Last year, Apple released new rules for app developers in the spring of 2024: it will crack down on third-party SDK privacy lists, with the aim of protecting user privacy and making users more aware of how third-party SDKs are used and how they collect data.
SDK is the abbreviation of Software Development Kit, which is a collection of related documents, examples, and tools to assist in the development of a certain type of software.
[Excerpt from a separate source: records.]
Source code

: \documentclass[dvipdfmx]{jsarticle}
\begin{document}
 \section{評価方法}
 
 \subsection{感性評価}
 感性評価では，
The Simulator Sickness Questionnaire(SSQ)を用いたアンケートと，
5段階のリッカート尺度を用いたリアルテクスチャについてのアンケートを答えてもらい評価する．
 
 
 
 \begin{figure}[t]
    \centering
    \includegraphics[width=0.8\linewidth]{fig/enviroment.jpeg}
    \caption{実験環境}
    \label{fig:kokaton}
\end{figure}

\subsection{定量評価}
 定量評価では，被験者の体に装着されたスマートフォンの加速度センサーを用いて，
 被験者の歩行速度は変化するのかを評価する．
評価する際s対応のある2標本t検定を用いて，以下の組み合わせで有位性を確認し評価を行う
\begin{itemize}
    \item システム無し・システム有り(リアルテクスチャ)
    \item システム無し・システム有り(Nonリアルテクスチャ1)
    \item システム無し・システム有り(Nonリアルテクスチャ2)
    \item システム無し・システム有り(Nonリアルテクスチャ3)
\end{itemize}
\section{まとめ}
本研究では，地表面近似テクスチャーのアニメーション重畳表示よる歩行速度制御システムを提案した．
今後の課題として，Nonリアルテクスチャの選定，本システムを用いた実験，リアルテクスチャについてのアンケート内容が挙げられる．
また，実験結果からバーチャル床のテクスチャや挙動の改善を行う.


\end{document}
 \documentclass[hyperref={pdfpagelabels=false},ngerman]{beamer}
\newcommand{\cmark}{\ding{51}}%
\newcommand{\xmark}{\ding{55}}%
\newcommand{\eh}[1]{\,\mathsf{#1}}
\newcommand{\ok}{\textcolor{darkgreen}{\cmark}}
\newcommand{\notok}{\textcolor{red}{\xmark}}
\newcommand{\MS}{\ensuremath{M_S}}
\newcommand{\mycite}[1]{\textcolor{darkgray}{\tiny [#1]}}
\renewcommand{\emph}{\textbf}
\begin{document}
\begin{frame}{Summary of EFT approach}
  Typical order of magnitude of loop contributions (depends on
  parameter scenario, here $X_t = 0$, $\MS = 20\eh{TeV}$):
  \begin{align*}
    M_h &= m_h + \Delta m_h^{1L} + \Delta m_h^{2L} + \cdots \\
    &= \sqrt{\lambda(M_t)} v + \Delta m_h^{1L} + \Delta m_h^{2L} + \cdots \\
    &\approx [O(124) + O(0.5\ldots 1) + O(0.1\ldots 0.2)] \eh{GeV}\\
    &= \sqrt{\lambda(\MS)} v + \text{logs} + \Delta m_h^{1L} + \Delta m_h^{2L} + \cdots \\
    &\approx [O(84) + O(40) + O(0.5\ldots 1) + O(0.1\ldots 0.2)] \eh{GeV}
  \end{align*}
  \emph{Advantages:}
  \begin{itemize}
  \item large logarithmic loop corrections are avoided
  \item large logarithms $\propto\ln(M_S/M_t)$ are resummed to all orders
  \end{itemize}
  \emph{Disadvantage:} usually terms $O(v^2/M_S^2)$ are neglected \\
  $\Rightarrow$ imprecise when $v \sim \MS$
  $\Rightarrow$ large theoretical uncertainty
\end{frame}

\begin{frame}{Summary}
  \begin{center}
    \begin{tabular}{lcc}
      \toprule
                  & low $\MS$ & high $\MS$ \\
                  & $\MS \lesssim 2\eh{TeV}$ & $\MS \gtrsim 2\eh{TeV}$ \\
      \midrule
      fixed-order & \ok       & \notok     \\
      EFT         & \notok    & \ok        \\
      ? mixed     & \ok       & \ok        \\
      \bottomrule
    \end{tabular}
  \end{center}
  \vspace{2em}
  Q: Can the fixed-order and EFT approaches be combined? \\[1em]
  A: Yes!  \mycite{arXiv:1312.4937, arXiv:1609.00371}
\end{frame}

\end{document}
SDK can be understood as "software of software", that is, software A is merged into another software B. It is used to help software A to complete a job.
Why do application developers need to use SDKs?Because SDKs can better reduce the burden on developers and assist in the development of software functions, but it is difficult for both developers and users to discover the hidden privacy risks of SDKs, so in 2023, Apple announced a new SDK privacy list and signature at WWDC, and will focus on implementation in the spring of 2024!
In fact, it is easy to understand that this is to let the third-party developer spread out the instructions on authorizing the user to use the software, take full responsibility for the code contained in the SDK in the app, and clearly understand how the SDK collects user data, but from another point of view, it may also be that Apple transfers the risk and responsibility of violating user privacy and reviewing the SDK to the developer, so it is normal for Apple to provide such authorization.
Therefore, in 2024, if app developers want to provide software review in the Apple App Store, they need to better and clearly provide the privacy label of the app, and clarify the data collection and usage scenarios of their app in the background of the App Store, so that users can clearly guide what data the app collects and where it will be used on the details page.
In addition to this, Apple also requires SDK developers to provide SDK signatures. Specifically, with SDK signatures, when an application author adopts a new version of a third-party application in their application, Xcode will verify whether it is signed by the same developer, improving the integrity of the software supply chain. To put it simply, Apple wants to ensure that the SDK will not be tampered with during the development process through signature authentication.
When you submit an update that includes these SDKs, you must include a privacy list for any SDKs listed below.
Privacy manifest: The privacy manifest file outlines the privacy practices for third-party code in your app in a single, standard format. When a developer prepares to distribute an app, Xcode consolidates a privacy inventory of all third-party SDKs used by the app into one easy-to-use report.
The following is a screenshot of the SDK list:
Apple announced at WWDC23 last June that "this feature is a step forward for all apps, and we encourage all SKDs to adopt it to better support apps that rely on them." ”
Third-party privacy regulations have always been a problem that users have ignored, and Apple's actions also show that users' privacy is crucial, and at the same time, in 2024, we can clearly see the privacy list regulations of third-party developers and the developer's responsibility to users.